§ **Entries shown**
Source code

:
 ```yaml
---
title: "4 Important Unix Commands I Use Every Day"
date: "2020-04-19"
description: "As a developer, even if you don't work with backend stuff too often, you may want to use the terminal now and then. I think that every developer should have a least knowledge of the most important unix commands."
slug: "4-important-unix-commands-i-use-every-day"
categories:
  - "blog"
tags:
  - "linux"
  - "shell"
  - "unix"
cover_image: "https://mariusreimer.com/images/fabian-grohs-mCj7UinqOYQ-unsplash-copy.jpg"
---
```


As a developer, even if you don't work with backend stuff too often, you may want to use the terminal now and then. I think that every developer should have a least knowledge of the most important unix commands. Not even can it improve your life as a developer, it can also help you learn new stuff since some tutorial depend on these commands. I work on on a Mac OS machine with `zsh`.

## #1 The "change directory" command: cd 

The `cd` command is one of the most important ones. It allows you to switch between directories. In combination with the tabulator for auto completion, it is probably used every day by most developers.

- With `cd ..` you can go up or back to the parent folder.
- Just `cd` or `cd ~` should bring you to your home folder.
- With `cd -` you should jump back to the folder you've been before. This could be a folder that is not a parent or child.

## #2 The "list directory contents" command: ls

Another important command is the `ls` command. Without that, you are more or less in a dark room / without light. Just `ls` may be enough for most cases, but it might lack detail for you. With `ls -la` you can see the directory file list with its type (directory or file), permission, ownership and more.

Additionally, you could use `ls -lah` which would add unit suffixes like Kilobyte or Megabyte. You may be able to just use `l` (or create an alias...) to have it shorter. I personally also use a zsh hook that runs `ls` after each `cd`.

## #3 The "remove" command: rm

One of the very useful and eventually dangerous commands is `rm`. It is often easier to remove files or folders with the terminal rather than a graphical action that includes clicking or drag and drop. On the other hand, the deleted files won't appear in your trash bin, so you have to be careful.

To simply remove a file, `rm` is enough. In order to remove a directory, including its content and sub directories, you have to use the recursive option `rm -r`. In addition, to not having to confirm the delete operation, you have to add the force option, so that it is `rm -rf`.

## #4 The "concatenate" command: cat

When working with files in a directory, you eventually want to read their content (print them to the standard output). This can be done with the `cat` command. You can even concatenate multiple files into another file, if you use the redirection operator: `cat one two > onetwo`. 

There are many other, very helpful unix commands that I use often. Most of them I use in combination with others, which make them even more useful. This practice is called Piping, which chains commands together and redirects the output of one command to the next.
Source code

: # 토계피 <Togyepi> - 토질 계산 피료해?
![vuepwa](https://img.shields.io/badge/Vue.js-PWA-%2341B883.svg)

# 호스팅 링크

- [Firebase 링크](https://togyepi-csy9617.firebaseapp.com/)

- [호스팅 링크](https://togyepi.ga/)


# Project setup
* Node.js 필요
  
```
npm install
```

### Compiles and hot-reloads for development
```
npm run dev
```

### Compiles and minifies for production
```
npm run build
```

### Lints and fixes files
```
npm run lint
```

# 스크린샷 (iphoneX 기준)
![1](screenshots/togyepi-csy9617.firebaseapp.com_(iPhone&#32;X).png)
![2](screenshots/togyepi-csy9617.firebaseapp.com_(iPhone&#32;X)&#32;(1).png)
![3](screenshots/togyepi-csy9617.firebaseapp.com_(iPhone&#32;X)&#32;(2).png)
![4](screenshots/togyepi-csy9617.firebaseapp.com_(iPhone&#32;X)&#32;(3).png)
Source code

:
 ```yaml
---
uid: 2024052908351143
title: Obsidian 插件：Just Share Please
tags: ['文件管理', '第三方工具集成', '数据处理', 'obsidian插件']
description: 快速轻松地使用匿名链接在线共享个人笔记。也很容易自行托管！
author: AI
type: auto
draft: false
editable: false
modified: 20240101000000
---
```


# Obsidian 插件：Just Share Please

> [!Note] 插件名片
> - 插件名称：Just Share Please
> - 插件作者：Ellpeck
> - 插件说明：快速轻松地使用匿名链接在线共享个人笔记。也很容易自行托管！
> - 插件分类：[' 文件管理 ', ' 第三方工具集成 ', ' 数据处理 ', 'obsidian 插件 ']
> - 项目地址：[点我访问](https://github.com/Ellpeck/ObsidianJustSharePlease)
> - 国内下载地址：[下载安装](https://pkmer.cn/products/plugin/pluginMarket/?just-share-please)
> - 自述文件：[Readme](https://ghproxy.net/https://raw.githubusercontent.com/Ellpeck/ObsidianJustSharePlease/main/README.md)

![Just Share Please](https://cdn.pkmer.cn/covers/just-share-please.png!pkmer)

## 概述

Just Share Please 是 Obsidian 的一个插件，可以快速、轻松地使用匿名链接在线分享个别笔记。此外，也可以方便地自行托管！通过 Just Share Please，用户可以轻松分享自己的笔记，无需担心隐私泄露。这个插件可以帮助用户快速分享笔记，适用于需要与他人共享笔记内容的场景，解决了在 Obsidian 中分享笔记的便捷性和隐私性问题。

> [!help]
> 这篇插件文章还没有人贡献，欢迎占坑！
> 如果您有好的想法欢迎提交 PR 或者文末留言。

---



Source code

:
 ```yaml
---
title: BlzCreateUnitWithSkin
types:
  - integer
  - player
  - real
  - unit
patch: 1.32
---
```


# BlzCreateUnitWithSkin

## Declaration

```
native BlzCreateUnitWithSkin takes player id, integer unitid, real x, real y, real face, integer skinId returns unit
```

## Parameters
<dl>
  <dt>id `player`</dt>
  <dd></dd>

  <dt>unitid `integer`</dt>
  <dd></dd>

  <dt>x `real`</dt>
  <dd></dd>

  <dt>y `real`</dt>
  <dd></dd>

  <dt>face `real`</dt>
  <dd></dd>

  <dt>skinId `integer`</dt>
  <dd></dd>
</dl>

§ **Work instruction**
Where in the entries does the word "firebaseapp" occur? Copy out each line that has it.

§ **Answer area**
- [Firebase 링크](https://togyepi-csy9617.firebaseapp.com/)
![1](screenshots/togyepi-csy9617.firebaseapp.com_(iPhone&#32;X).png)
![2](screenshots/togyepi-csy9617.firebaseapp.com_(iPhone&#32;X)&#32;(1).png)
![3](screenshots/togyepi-csy9617.firebaseapp.com_(iPhone&#32;X)&#32;(2).png)
![4](screenshots/togyepi-csy9617.firebaseapp.com_(iPhone&#32;X)&#32;(3).png)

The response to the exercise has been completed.